The AI Council at the Faculty of Medicine and TAIGA invite you to a one-day workshop with lectures and basic hands-on training in Application of AI in Imaging Analysis
This short education program and workshop are open to preclinical and clinical researchers, teachers, and students at the Faculty of Medicine. This is at the Introduction level; no specific AI background is needed from the participants.
You will learn the basic concepts of machine learning, deep Neural Networks. The assigning of input images from the images taken by the camera to the radiological images of the tissues from patients.

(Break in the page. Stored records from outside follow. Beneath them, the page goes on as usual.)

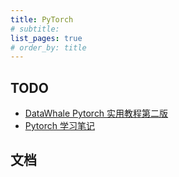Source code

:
 ```yaml
---
title: PyTorch
# subtitle: 
list_pages: true
# order_by: title
---
```


## TODO 

* [DataWhale Pytorch 实用教程第二版](https://tingsongyu.github.io/PyTorch-Tutorial-2nd/chapter-2/)
* [Pytorch 学习笔记](https://pytorch.zhangxiann.com/)

## 文档

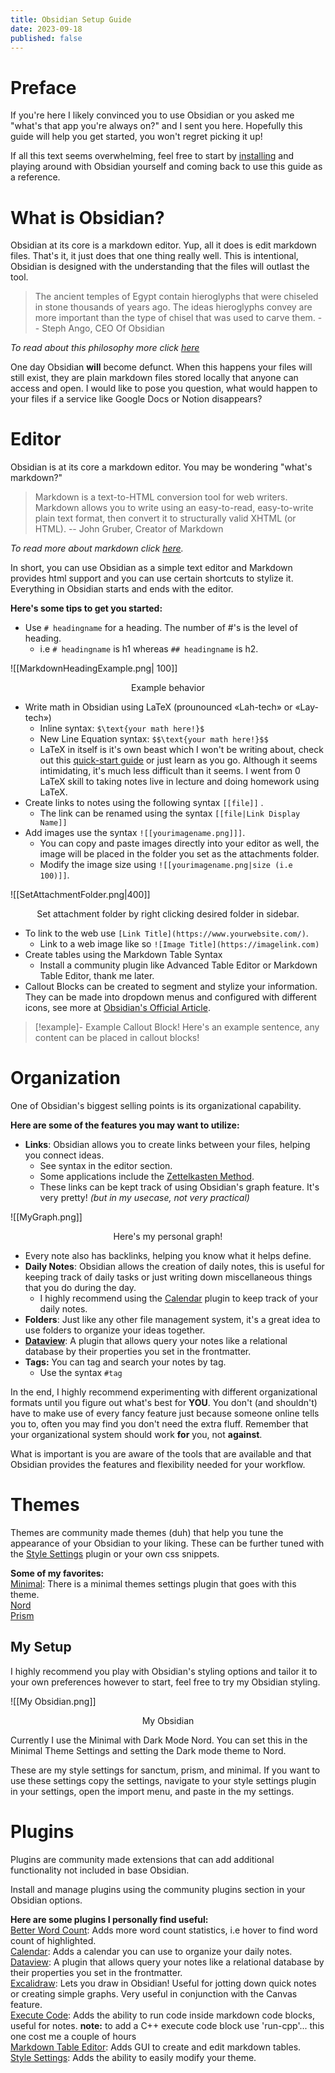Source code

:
 ```yaml
---
title: Obsidian Setup Guide
date: 2023-09-18
published: false
---
```


<script>
    import CaptionedImage from '$lib/components/CaptionedImage.svelte';
    import MarkddownHeadingExample from '$lib/images/broken_tulip.webp';
</script>

# Preface

If you're here I likely convinced you to use Obsidian or you asked me "what's that app you're always on?" and I sent you here. Hopefully this guide will help you get started, you won't regret picking it up!

If all this text seems overwhelming, feel free to start by [installing](https://obsidian.md/) and playing around with Obsidian yourself and coming back to use this guide as a reference.

# What is Obsidian?

Obsidian at its core is a markdown editor. Yup, all it does is edit markdown files. That's it, it just does that one thing really well. This is intentional, Obsidian is designed with the understanding that the files will outlast the tool.

> The ancient temples of Egypt contain hieroglyphs that were chiseled in stone thousands of years ago. The ideas hieroglyphs convey are more important than the type of chisel that was used to carve them. -- Steph Ango, CEO Of Obsidian

_To read about this philosophy more click [here](https://stephango.com/file-over-app)_

One day Obsidian **will** become defunct. When this happens your files will still exist, they are plain markdown files stored locally that anyone can access and open. I would like to pose you question, what would happen to your files if a service like Google Docs or Notion disappears?

# Editor

Obsidian is at its core a markdown editor. You may be wondering "what's markdown?"

> Markdown is a text-to-HTML conversion tool for web writers. Markdown allows you to write using an easy-to-read, easy-to-write plain text format, then convert it to structurally valid XHTML (or HTML).
> -- John Gruber, Creator of Markdown

_To read more about markdown click [here](https://daringfireball.net/projects/markdown/)._

In short, you can use Obsidian as a simple text editor and Markdown provides html support and you can use certain shortcuts to stylize it. Everything in Obsidian starts and ends with the editor.

**Here's some tips to get you started:**

- Use `# headingname` for a heading. The number of #'s is the level of heading.
  - i.e `# headingname` is h1 whereas `## headingname` is h2.

<CaptionedImage image={MarkddownHeadingExample} caption="Markdown Heading Example"/>

![[MarkdownHeadingExample.png| 100]]

<center>Example behavior</center>

- Write math in Obsidian using LaTeX (prounounced «Lah-tech» or «Lay-tech»)
  - Inline syntax: `$\text{your math here!}$`
  - New Line Equation syntax: `$$\text{your math here!}$$`
  - LaTeX in itself is it's own beast which I won't be writing about, check out this [quick-start guide](https://latex-tutorial.com/quick-start/) or just learn as you go. Although it seems intimidating, it's much less difficult than it seems. I went from 0 LaTeX skill to taking notes live in lecture and doing homework using LaTeX.
- Create links to notes using the following syntax `[[file]]` .
  - The link can be renamed using the syntax `[[file|Link Display Name]]`
- Add images use the syntax `![[yourimagename.png]]]`.
  - You can copy and paste images directly into your editor as well, the image will be placed in the folder you set as the attachments folder.
  - Modify the image size using `![[yourimagename.png|size (i.e 100)]]`.

![[SetAttachmentFolder.png|400]]

<center>Set attachment folder by right clicking desired folder in sidebar.</center>

- To link to the web use `[Link Title](https://www.yourwebsite.com/)`.
  - Link to a web image like so `![Image Title](https://imagelink.com)`
- Create tables using the Markdown Table Syntax
  - Install a community plugin like Advanced Table Editor or Markdown Table Editor, thank me later.
- Callout Blocks can be created to segment and stylize your information. They can be made into dropdown menus and configured with different icons, see more at [Obsidian's Official Article](https://help.obsidian.md/Editing+and+formatting/Callouts).

> [!example]- Example Callout Block!
> Here's an example sentence, any content can be placed in callout blocks!

# Organization

One of Obsidian's biggest selling points is its organizational capability.

**Here are some of the features you may want to utilize:**

- **Links**: Obsidian allows you to create links between your files, helping you connect ideas.
  - See syntax in the editor section.
  - Some applications include the [Zettelkasten Method](https://zettelkasten.de/posts/overview/).
  - These links can be kept track of using Obsidian's graph feature. It's very pretty! _(but in my usecase, not very practical)_

![[MyGraph.png]]

<center>Here's my personal graph!</center>

- Every note also has backlinks, helping you know what it helps define.
- **Daily Notes**: Obsidian allows the creation of daily notes, this is useful for keeping track of daily tasks or just writing down miscellaneous things that you do during the day.
  - I highly recommend using the [Calendar](https://github.com/liamcain/obsidian-calendar-plugin) plugin to keep track of your daily notes.
- **Folders**: Just like any other file management system, it's a great idea to use folders to organize your ideas together.
- **[Dataview](https://github.com/blacksmithgu/obsidian-dataview)**: A plugin that allows query your notes like a relational database by their properties you set in the frontmatter.
- **Tags:** You can tag and search your notes by tag.
  - Use the syntax `#tag`

In the end, I highly recommend experimenting with different organizational formats until you figure out what's best for **YOU**. You don't (and shouldn't) have to make use of every fancy feature just because someone online tells you to, often you may find you don't need the extra fluff. Remember that your organizational system should work **for** you, not **against**.

What is important is you are aware of the tools that are available and that Obsidian provides the features and flexibility needed for your workflow.

# Themes

Themes are community made themes (duh) that help you tune the appearance of your Obsidian to your liking. These can be further tuned with the [Style Settings](https://github.com/mgmeyers/obsidian-style-settings) plugin or your own css snippets.

**Some of my favorites:** \
[Minimal](https://github.com/pages-themes/minimal): There is a minimal themes settings plugin that goes with this theme. \
[Nord](https://github.com/insanum/obsidian_nord) \
[Prism](https://github.com/damiankorcz/Prism-Theme)

## My Setup

I highly recommend you play with Obsidian's styling options and tailor it to your own preferences however to start, feel free to try my Obsidian styling.

![[My Obsidian.png]]

<center>My Obsidian</center>

Currently I use the Minimal with Dark Mode Nord. You can set this in the Minimal Theme Settings and setting the Dark mode theme to Nord.

These are my style settings for sanctum, prism, and minimal. If you want to use these settings copy the settings, navigate to your style settings plugin in your settings, open the import menu, and paste in the my settings.

# Plugins

Plugins are community made extensions that can add additional functionality not included in base Obsidian.

Install and manage plugins using the community plugins section in your Obsidian options.

**Here are some plugins I personally find useful:** \
[Better Word Count](https://github.com/lukeleppan/better-word-count): Adds more word count statistics, i.e hover to find word count of highlighted. \
[Calendar](https://github.com/liamcain/obsidian-calendar-plugin): Adds a calendar you can use to organize your daily notes. \
[Dataview](https://github.com/blacksmithgu/obsidian-dataview): A plugin that allows query your notes like a relational database by their properties you set in the frontmatter. \
[Excalidraw](https://github.com/zsviczian/obsidian-excalidraw-plugin): Lets you draw in Obsidian! Useful for jotting down quick notes or creating simple graphs. Very useful in conjunction with the Canvas feature. \
[Execute Code](https://stackoverflow.com/questions/59815504/how-to-run-a-github-repository): Adds the ability to run code inside markdown code blocks, useful for notes. **note:** to add a C++ execute code block use 'run-cpp'... this one cost me a couple of hours \
[Markdown Table Editor](https://github.com/ganesshkumar/obsidian-table-editor): Adds GUI to create and edit markdown tables. \
[Style Settings](https://github.com/mgmeyers/obsidian-style-settings): Adds the ability to easily modify your theme.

You will learn by hands-on practice on how AI-models are developed to make our research and clinical work more efficient and simpler.
Lectures10.00–12:00
Fehmi Ben Abdesslem: AI in medical imaging
Hao Chi Kiang: Deep Learning from Statistical Perspective
Fehmi Ben Abdesslem, Department of Computer Science of Research Institute of Sweden (RISE) and Karolinska Institute, Stockholm. PhD. Senior Research Scientist. He spent several years as a Postdoctoral Fellow at the University of St Andrews in Scotland, and at the University of Cambridge in England. He was then awarded an Alain Bensoussan Fellowship by the European Commission to pursue AI research in Sweden and later offered a permanent position at RISE. He is now also affiliated with Karolinska Institute in Stockholm and UCL in London, as well as employed by Region Stockholm and works closely with Karolinska hospitals in Stockholm. His research includes bringing different AI machine learning methods to the medical field, such as genomics, psychiatry, and cancer research.
Hao Chi Kiang is a statistician with a machine learning and computer science background, currently working toward his doctoral degree in Sweden. In the past decade, he hopped from web development to machine learning, then to statistics; his life keeps getting mathier for some reasons, as he finds himself working in various international settings. Hao Chi Kiang plans to finish his doctoral studies in early 2025.